Nagarjuna (ca. 150–250 CE) doesn’t appear to give emptiness an ontological cover at least in the context he uses the term here. He says:
23. The ambrosial teaching of emptiness (shunyata) aims at abolishing all conceptions (samkalpa). But if someone believes in that emptiness you [have declared] he is lost” (Lokâtîtastava). (trans., Chr. Lindtner.)
To believe in emptiness beyond empty things themselves, which are illusory in every way, is to believe in that emptiness giving it ontological cover.
Our mental conceptions and contructs, including imagination and abstraction, fall under samkalpa which emptiness absolishes the value of. Every samkalpa is also a dependent origination just like a pot made of clay or rope made from munja grass. The originated thus lacks inherent nature (nishsvabhava) and ultimacy. It is nothing desirable.

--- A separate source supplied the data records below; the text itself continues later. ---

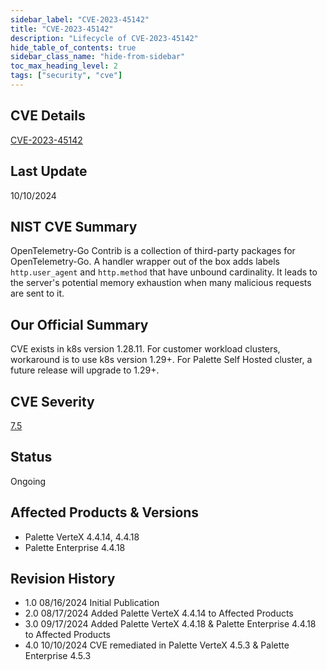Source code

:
 ```yaml
---
sidebar_label: "CVE-2023-45142"
title: "CVE-2023-45142"
description: "Lifecycle of CVE-2023-45142"
hide_table_of_contents: true
sidebar_class_name: "hide-from-sidebar"
toc_max_heading_level: 2
tags: ["security", "cve"]
---
```


## CVE Details

[CVE-2023-45142](https://nvd.nist.gov/vuln/detail/CVE-2023-45142)

## Last Update

10/10/2024

## NIST CVE Summary

OpenTelemetry-Go Contrib is a collection of third-party packages for OpenTelemetry-Go. A handler wrapper out of the box
adds labels `http.user_agent` and `http.method` that have unbound cardinality. It leads to the server's potential memory
exhaustion when many malicious requests are sent to it.

## Our Official Summary

CVE exists in k8s version 1.28.11. For customer workload clusters, workaround is to use k8s version 1.29+. For Palette
Self Hosted cluster, a future release will upgrade to 1.29+.

## CVE Severity

[7.5](https://nvd.nist.gov/vuln/detail/CVE-2023-45142)

## Status

Ongoing

## Affected Products & Versions

- Palette VerteX 4.4.14, 4.4.18
- Palette Enterprise 4.4.18

## Revision History

- 1.0 08/16/2024 Initial Publication
- 2.0 08/17/2024 Added Palette VerteX 4.4.14 to Affected Products
- 3.0 09/17/2024 Added Palette VerteX 4.4.18 & Palette Enterprise 4.4.18 to Affected Products
- 4.0 10/10/2024 CVE remediated in Palette VerteX 4.5.3 & Palette Enterprise 4.5.3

Samkalpa have no reality—there is no exception. But we should not conclude that samkalpa spring from nothing or from other samkalpa. That which is the fundamental substance of samkalpa by which it is composed, is what the sage cognizes—not any samkalpa. This substance or tathatâ is not a dependent origination, either, like a sandcastle made of sand or a gold ring made from gold or a mental image of the Buddha which is a construct of pure Mind or tathatâ. In the Mahaprajnaparamita Shastra, attributed to Nagarjuna he says:
“Tathatâ is the truly real nature of all things. For example, whether it is in a palace or in a humble hut, whether it is the sandalwood or just the ordinary wood that is being burnt, in regard to the space (âkâsa) in both these places there is no difference. Of all things, when one seeks to know the (ultimately) true nature, (one finds that) all that is just the tathatâ (the undivided, non-dual dharma). (And where all is one and devoid of distinction how can there be any speech?) For that reason, the Buddha delighted at heart in keeping silent, when He first realized the bodhi He did not like to teach the dharma. He knows that it is difficult for ordinary minds to comprehend the profound dharma. (563c)” (Venkata Ramanan, Nagarjuna’s Philosophy, pp. 273-274).